Joshua Buatsi uncorked a huge right hand to finally end the resistance of Ricards Bolotniks as he overcame the toughest test of his professional career in the final main event of 2021’s Fight Camp. 

Whatever Buatsi threw at Bolotniks, the Latvian soaked it up and kept coming back. At one point, after Buatsi had dropped him in the sixth round, the former Olympian seemed to punch himself to a virtual standstill.  

The pressure and cumulative effect finally took a toll, though, as Buatsi finished the job in the eleventh round. 

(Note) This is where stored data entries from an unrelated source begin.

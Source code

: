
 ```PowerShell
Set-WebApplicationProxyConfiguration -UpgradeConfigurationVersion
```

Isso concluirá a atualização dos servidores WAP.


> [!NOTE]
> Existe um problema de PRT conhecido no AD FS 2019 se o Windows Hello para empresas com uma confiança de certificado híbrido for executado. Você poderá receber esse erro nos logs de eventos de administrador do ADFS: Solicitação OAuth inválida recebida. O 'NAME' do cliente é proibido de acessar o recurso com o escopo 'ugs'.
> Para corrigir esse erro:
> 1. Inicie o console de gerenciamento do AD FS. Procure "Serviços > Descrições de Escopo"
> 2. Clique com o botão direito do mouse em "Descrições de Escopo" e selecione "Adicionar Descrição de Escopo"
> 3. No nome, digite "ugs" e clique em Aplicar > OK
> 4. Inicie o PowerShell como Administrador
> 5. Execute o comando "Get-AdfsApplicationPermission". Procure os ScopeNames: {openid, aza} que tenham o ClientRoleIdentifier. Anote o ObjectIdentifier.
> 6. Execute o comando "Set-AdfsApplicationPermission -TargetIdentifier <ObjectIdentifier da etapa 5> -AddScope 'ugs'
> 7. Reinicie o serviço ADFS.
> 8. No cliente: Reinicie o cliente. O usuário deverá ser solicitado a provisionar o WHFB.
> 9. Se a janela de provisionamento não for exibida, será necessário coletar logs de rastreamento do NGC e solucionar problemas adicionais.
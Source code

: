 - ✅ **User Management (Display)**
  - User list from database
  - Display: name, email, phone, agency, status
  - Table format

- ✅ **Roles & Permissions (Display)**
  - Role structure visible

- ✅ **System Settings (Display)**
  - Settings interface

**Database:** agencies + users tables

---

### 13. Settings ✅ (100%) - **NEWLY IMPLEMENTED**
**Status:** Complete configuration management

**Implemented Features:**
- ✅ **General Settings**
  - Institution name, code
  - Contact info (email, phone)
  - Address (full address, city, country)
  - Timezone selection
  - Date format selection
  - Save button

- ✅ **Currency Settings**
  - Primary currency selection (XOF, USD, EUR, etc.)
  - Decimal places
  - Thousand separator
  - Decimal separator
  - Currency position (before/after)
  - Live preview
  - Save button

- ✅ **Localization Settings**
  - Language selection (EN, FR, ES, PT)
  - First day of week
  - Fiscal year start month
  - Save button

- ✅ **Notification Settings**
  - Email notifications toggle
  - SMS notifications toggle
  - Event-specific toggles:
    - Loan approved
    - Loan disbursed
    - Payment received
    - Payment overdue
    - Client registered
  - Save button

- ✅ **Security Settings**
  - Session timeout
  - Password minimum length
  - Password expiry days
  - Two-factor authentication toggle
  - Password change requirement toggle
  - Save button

Bolotniks was seen as a dangerous fight for Buatsi, if one he was expected to come comfortably through. Big things are expected of the 2016 Olympic bronze medal-winner, whom Hearn feels should be leading the younger crop of leading British boxers. 

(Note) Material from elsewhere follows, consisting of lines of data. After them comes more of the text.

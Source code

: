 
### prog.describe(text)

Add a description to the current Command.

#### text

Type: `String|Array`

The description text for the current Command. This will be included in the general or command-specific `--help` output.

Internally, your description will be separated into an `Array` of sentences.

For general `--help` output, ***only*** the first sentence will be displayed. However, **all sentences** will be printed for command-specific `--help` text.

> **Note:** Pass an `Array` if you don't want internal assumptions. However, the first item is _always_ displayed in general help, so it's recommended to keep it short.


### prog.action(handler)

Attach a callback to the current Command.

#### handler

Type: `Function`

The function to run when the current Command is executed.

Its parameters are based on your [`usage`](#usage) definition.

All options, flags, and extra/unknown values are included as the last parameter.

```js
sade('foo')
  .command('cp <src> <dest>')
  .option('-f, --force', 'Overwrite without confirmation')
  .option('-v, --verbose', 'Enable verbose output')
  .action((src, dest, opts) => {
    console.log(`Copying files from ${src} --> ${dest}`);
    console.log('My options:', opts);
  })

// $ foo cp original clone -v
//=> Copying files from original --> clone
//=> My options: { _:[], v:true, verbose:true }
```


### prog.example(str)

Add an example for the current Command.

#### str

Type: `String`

If Hearn had his way, Buatsi could have been challenging Dmitry Bivol for the Russian’s WBA light-heavyweight title about now. But Virgil Hunter, who took over as Buatsi’s trainer earlier this year, expressed caution. While this was an eliminator for that title, Buatsi could find himself in a queue with Bivol being touted as a potential opponent for Saul “Canelo” Alvarez in October. 

Buatsi is a charming character. Quiet, always polite, but a brute when the bell sounds. The only time he ever seems to shave is on the day he fights, so every publicity shot of his comes complete with a shaggy beard, giving him only a passing resemblance to the man in the ring.  

Hunter and Buatsi seem a good match. The American is best known for his work with Amir Khan. What Buatsi had over Khan, according to Hunter, is dedication. After his last win in May, he was back at Hunter’s gym across the Bay from San Francisco within three weeks, rather than waiting for a fight to be confirmed first.  

The trainer, best known for his work with world super-middleweight and light-heavyweight champion Andre Ward, flew into London on Wednesday predicting big this for Buatsi. “This is his time,” Hunter said. 

Skillwise, Bolotniks was several levels below Buatsi, but what he lacked in niceties, he made up for in power and roughness. Hunter gave Buatsi strict instructions not to leave any openings. He set about forcing Bolotniks back, using a powerful jab, looking for openings, while Bolotniks seemed to be pinning all his hopes on a big right hand. 

Midway through the second round, Buatsi landed two body shots that made Bolotniks wince. The Latvian did get through with some punches, but Buatsi’s punches were shorter, sharper, more powerful and accurate. 

In the fourth round, with Bolotniks’s left eye swelling shut, Buatsi went after him. One attack was ended when he was warned for a low punch, but just before the bell he staggered Bolotniks with an overhand right and then a left hook. 

Midway through the sixth round, a wide left hook dropped Boltoniks. Buatsi went for the finish, but somehow Bolotnniks soaked up his follow up attack and kept moving around the ring, long enough for Buatsi to worry about punching himself out. 

After a subdued seventh round, Buatsi went for it again in the eighth, but Bolotniks’s power of survival were not about to desert him and when Buatsi was docked a point following a third warning for a low punch, he looked frustrated. 

Another attack at the end of the tenth, saw Bolotniks hurt again. But whatever he threw, Bolotniks took it and kept punching back. 

The end finally came in the eleventh. Two big rights had Bolotniks backtracking and as the Latvian pulled back, Buatsi measured him with a right that sent him crashing to the floor, referee Howard foster waving it off instantly at 2:08 of the eleventh round.